It's a battle for the soul of the right
At the moment, the Republican establishment is relevant to the presidential-nomination battle only as an epithet.
Less than two weeks from the Iowa caucus, the fight for the Republican nomination isn’t so much a vicious brawl between the grass roots and the establishment as it is a bitter struggle between traditional conservatism and populism that few could have foreseen.
Conservatism has always had a populist element, encapsulated by the oft-quoted William F. Buckley Jr. line that he would rather be governed by the first 2,000 names in the Boston phone book than by the Harvard faculty. But the populism was tethered to, and in the service of, an ideology of limited-government constitutionalism.

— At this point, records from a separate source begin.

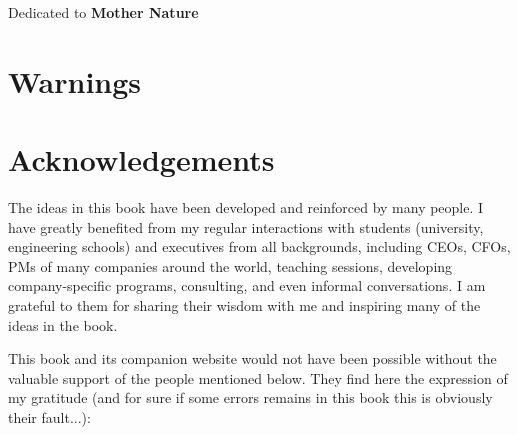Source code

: \documentclass[12pt,a4paper,twoside,openright]{report}
\theoremstyle{definition}
\theoremstyle{itexmp}
\numberwithin{equation}{section}
\newenvironment{dedication}
  {\clearpage           %
   \thispagestyle{empty}%
   \vspace*{\stretch{1}}%
   \itshape             %
   \raggedleft          %
  }
  {\par %
   \vspace{\stretch{3}} %
   \clearpage           %
  }
\begin{document}
	\newpage\null\thispagestyle{empty}\newpage %
	\dominitoc
	\pagebreak
	\renewcommand{\contentsname}{Table of Contents}
	\tableofcontents
	\newpage\null\thispagestyle{empty}\newpage
	\setlength{\parskip}{12pt}
	\clearpage %
	\pagestyle{fancy} %
	\renewcommand{\chaptermark}[1]{\markboth{\thechapter.\space#1}{}}
	\renewcommand{\sectionmark}[1]{\markright{#1}}
	\fancyhead[LE,RO]{\nouppercase\leftmark~(\nouppercase\rightmark)} %
	\renewcommand{\footrulewidth}{1pt}
	\fancyfoot[C]{}
	\let\cleardoublepage\clearpage

	\begin{dedication}
	{\LARGE Dedicated to \textbf{Mother Nature}}
	\end{dedication}

	\chapter{Warnings}
	\minitoc
	
	
	
	\chapter{Acknowledgements}

	The ideas in this book have been developed and reinforced by many people. I have greatly benefited from my regular interactions with  students (university, engineering schools) and executives from all backgrounds, including CEOs, CFOs, PMs of many companies around the world, teaching sessions, developing company-specific programs, consulting, and even informal conversations. I am grateful to them for sharing their wisdom with me and inspiring many of the ideas in the book.

	This book and its companion website would not have been possible without the valuable support of the people mentioned below. They find here the expression of my gratitude (and for sure if some errors remains in this book this is obviously their fault...):
	
\end{document}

The fight between Ted Cruz and Donald Trump is over whether that connection will continue to exist, and whether the conservatism (as represented by Cruz) or the populism (as represented by Trump) will be ascendant. Cruz did all he could as long as possible to accommodate Trump, but now that the fight between them is out in the open, the differences are particularly stark.
Cruz is a rigorous constitutionalist. He’s devoted much of his career to defending the Constitution and has argued numerous cases before the Supreme Court. Trump has certainly heard of the Constitution, but he may know even less about it than he knows about the Bible.
Cruz is an advocate of limited government who is staking everything in Iowa on a principled opposition to the ethanol mandate. As a quasi-mercantilist and crony capitalist, Trump isn’t particularly bothered by the size of government and is happily touting his support for a bigger ethanol mandate.
Although Cruz is more flexible than his reputation suggests, he has the long baseline of consistency that you would expect from a genuine believer in a political philosophy. Trump has a few long-running themes and bugaboos, but has been all over the map on almost everything and sometimes will meander from one position to another within the same answer, in keeping with his lack of ideological anchor and limited knowledge of policy.
The two have completely different political styles. Trump is instinctual and has a roguish charm, whereas Cruz is earnest and tightly disciplined. If almost everything about Trump is unconventional, Cruz is outwardly a very traditional politician.
Truth be told, the Texan is a prodigal son of the establishment. If you just looked at Cruz’s CV and had no idea about the mutual hatred between him and his party’s leadership, you’d figure he was the archetypical upwardly mobile Republican politician.
The irony of Cruz’s position now is that, despite all his outsider branding, he is not getting savaged by the establishment. Sure, fellow senators are looking for ways to shiv him, and Iowa Gov. Terry Branstad wants him to lose, but they aren’t his biggest worry.
It is Trump who calls him a hypocrite and a liar. It is Trump who is hitting him on his belated disclosure of a Goldman Sachs loan. It is Trump who says he’s a nasty guy and a maniac with a temperament problem. And it is Trump, of course, who constantly raises doubts about his eligibility to serve as president.
If you guessed a key event in the nomination fight would be the “othering” of the most potent tea-party conservative in the country by a billionaire businessman with a long trail of liberal positions and a history of praising President Barack Obama — well, then, you forecast the GOP race perfectly.
In short, Cruz is under assault from a segment of the anti-establishment, although Cruz takes every opportunity to portray himself as the victim of the machinations of dastardly political insiders. The reality is that the establishment is sitting on its hands, agonizing over whom it loathes least, Trump or Cruz, while the fight between populism and conservatism rages.
The battle for the soul of the GOP is now a battle for the soul of the right.
Rich Lowry is the editor of the National Review.